• _Dataset records_
____________________
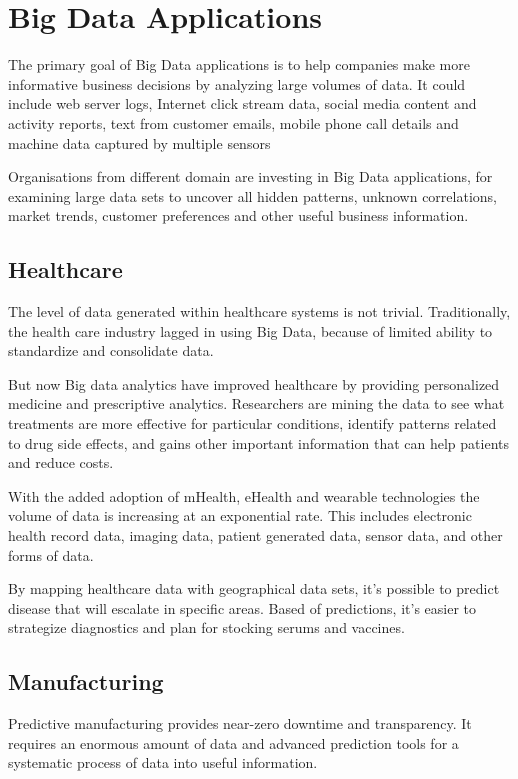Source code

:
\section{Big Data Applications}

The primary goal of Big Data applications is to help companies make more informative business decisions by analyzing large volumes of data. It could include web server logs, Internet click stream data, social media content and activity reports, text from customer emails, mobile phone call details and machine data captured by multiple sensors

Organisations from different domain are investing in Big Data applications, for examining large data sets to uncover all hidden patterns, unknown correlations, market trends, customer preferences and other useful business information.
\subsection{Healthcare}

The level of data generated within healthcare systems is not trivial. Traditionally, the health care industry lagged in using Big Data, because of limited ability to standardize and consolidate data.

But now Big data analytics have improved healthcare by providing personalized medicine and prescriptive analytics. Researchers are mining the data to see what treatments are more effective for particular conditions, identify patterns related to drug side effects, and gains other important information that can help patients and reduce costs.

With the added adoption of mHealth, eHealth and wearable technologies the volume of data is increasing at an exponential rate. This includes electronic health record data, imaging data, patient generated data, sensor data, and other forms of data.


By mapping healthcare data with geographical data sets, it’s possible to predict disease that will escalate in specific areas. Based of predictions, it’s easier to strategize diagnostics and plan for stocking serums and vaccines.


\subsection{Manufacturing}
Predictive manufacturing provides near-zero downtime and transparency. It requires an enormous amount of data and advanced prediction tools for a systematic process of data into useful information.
____________________
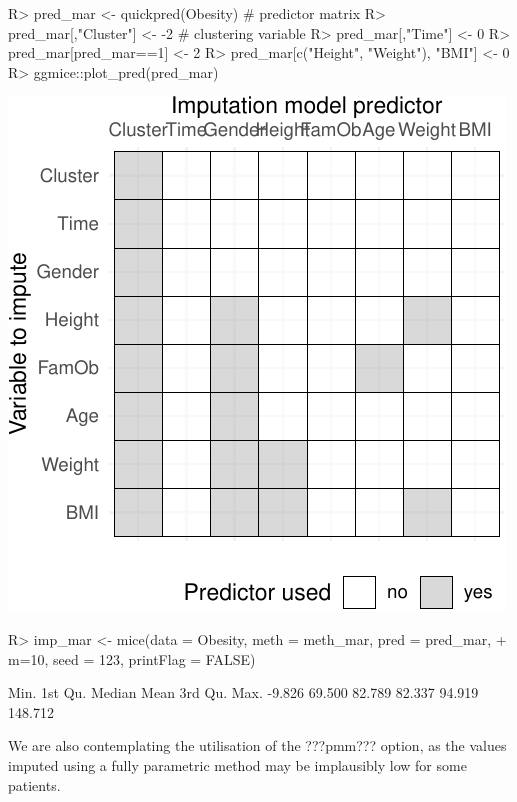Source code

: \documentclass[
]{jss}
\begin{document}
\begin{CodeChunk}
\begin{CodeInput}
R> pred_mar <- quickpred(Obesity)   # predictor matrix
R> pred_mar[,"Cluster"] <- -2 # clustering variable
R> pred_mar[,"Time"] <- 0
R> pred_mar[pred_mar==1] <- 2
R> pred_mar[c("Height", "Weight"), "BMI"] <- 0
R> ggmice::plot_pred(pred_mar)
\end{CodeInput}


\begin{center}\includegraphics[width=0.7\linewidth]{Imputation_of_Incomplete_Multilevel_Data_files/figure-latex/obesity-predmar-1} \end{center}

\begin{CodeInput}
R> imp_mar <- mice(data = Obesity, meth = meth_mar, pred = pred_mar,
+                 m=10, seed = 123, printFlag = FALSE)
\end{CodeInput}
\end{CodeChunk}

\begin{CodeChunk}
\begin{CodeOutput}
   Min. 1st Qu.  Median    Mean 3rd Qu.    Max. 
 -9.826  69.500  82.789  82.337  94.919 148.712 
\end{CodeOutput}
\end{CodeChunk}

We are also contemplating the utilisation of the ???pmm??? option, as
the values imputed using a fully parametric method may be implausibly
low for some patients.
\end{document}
____________________
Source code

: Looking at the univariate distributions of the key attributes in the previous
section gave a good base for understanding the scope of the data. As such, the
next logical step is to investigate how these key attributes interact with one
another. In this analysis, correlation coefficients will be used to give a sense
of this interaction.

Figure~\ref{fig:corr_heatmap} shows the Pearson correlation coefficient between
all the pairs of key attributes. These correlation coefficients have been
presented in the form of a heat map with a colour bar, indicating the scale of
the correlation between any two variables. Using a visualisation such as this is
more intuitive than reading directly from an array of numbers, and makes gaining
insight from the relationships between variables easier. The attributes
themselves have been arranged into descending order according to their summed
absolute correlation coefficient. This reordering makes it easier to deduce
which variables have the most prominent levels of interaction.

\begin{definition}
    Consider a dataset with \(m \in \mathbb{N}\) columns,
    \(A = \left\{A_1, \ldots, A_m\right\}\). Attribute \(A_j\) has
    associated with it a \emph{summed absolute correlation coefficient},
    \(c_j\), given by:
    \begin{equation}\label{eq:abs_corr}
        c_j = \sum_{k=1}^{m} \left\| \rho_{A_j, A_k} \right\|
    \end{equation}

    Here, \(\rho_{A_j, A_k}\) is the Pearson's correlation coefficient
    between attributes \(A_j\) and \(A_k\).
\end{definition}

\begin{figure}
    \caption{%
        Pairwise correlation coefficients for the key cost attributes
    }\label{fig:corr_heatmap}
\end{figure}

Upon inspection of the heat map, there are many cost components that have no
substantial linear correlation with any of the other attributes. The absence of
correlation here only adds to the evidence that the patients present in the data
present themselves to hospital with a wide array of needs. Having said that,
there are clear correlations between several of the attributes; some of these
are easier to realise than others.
____________________
• _PROMPT_
The answer must consist of each line from the data that includes the string "easier".

• _THE COMPLETED TASK_
By mapping healthcare data with geographical data sets, it’s possible to predict disease that will escalate in specific areas. Based of predictions, it’s easier to strategize diagnostics and plan for stocking serums and vaccines.
insight from the relationships between variables easier. The attributes
absolute correlation coefficient. This reordering makes it easier to deduce
are easier to realise than others.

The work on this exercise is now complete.